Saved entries
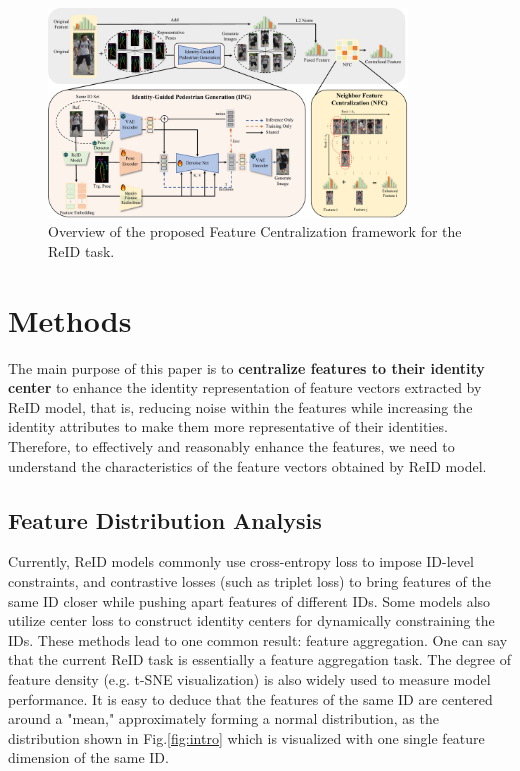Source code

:\begin{figure}
\centering
\includegraphics[width=0.85\textwidth]{figs/pdf/main.pdf}
\caption{Overview of the proposed Feature Centralization framework for the ReID task.}
\label{fig:main}
\end{figure}

\section{Methods}
The main purpose of this paper is to \textbf{centralize features to their identity center} to enhance the identity representation of feature vectors extracted by ReID model, that is, reducing noise within the features while increasing the identity attributes to make them more representative of their identities. Therefore, to effectively and reasonably enhance the features, we need to understand the characteristics of the feature vectors obtained by ReID model.


\subsection{Feature Distribution Analysis} \label{Feature Distribution}

Currently, ReID models commonly use cross-entropy loss to impose ID-level constraints, and contrastive losses (such as triplet loss) to bring features of the same ID closer while pushing apart features of different IDs. Some models also utilize center loss to construct identity centers for dynamically constraining the IDs. These methods lead to one common result: feature aggregation. One can say that the current ReID task is essentially a feature aggregation task. The degree of feature density (e.g. t-SNE visualization) is also widely used to measure model performance. It is easy to deduce that the features of the same ID are centered around a "mean," approximately forming a normal distribution, as the distribution shown in Fig.\ref{fig:intro} which is visualized with one single feature dimension of the same ID.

The problem:
Where an entry holds a picture, leave the picture out and output the rest exactly.

Answer box:
Source code

:\begin{figure}
\centering
\includegraphics[width=0.85\textwidth]{figs/pdf/main.pdf}
\caption{Overview of the proposed Feature Centralization framework for the ReID task.}
\label{fig:main}
\end{figure}

\section{Methods}
The main purpose of this paper is to \textbf{centralize features to their identity center} to enhance the identity representation of feature vectors extracted by ReID model, that is, reducing noise within the features while increasing the identity attributes to make them more representative of their identities. Therefore, to effectively and reasonably enhance the features, we need to understand the characteristics of the feature vectors obtained by ReID model.


\subsection{Feature Distribution Analysis} \label{Feature Distribution}

Currently, ReID models commonly use cross-entropy loss to impose ID-level constraints, and contrastive losses (such as triplet loss) to bring features of the same ID closer while pushing apart features of different IDs. Some models also utilize center loss to construct identity centers for dynamically constraining the IDs. These methods lead to one common result: feature aggregation. One can say that the current ReID task is essentially a feature aggregation task. The degree of feature density (e.g. t-SNE visualization) is also widely used to measure model performance. It is easy to deduce that the features of the same ID are centered around a "mean," approximately forming a normal distribution, as the distribution shown in Fig.\ref{fig:intro} which is visualized with one single feature dimension of the same ID.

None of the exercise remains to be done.